Living to be eighty-two, Evelyn Nesbit proved to be a survivor, as any true femme fatale should be. She did a turn on the vaudeville circuit, put on display by impresarios who hired notable personalities of the time to appear on stage. Hellen Keller and Carrie Nation were two other ladies of the time who had vaudeville appearances. Evelyn said little during her vaudeville shows, the audiences being happy to view at first hand the beautiful and notorious woman at the center of a sex scandal.
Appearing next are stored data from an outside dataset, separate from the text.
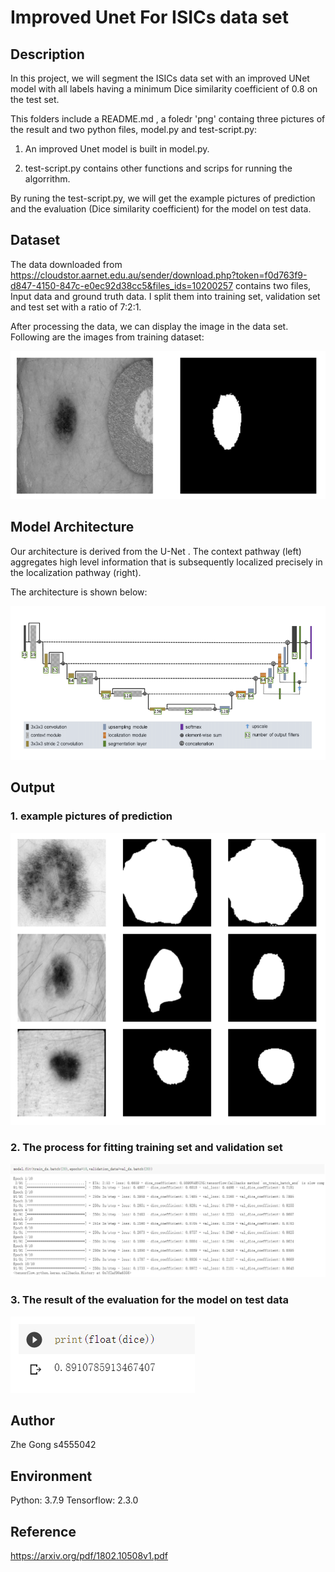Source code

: Improved Unet For ISICs data set
========================================================================================================================================
Description
----------------------------------------------------------------------------------------------------------------------------------------

In this project, we will segment the ISICs data set with an improved UNet model with all labels having a minimum Dice similarity coefficient of 0.8 on the test set.

This folders include a README.md , a foledr 'png' containg three pictures of the result and two python files, model.py and test-script.py: 

1. An improved Unet model is built in model.py. 

2. test-script.py contains other functions and scrips for running the algorrithm.

By runing the test-script.py, we will get the example pictures of prediction and the evaluation (Dice similarity coefficient) for the model on test data. 

Dataset
----------------------------------------------------------------------------------------------------------------------------------------

The data downloaded from <https://cloudstor.aarnet.edu.au/sender/download.php?token=f0d763f9-d847-4150-847c-e0ec92d38cc5&files_ids=10200257> contains two files, Input data and ground truth data. I split them into training set, validation set and test set with a ratio of 7:2:1.

After processing the data, we can display the image in the data set. Following are the images from training dataset:

![Architecture](png/img4.png)

Model Architecture
----------------------------------------------------------------------------------------------------------------------------------------
Our architecture is derived from the U-Net . The context pathway (left) aggregates high level information that is subsequently localized precisely in the localization pathway (right). 

The architecture is shown below:

![Architecture](png/Architecture.png)

Output
----------------------------------------------------------------------------------------------------------------------------------------
### 1. example pictures of prediction

![Getting Started](png/img.png)

### 2. The process for fitting training set and validation set

![Getting Started](png/img2.png)

### 3. The result of the evaluation for the model on test data

![Getting Started](png/img3.png)



Author
----------------------------------------------------------------------------------------------------------------------------------------
Zhe Gong  s4555042

Environment
----------------------------------------------------------------------------------------------------------------------------------------
Python: 3.7.9
Tensorflow: 2.3.0

Reference
----------------------------------------------------------------------------------------------------------------------------------------
<https://arxiv.org/pdf/1802.10508v1.pdf>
She struggled through as a dancer in show business, married and divorced a fellow performer, earned a large fee from the filming of The Girl in The Red Velvet Swing in 1955. In an interview given in the 1950s, she expressed her regrets: “The world didn’t see what I remember best, myself on the stand trying to save a husband I didn’t love from going to the chair for killing the man I did love.”

Stannie himself, exemplar of modernist man, self-made, irreverent, secular, free-thinking, and achievement-oriented, lived this modern life to the maximum limit, only to run up against traditional constraints in the end: the “traditional” moral sensibility, though admittedly wielded by an idiotic and mentally diseased human being, was offended by Stannie’s naïve, exuberant ways and exacted its revenge.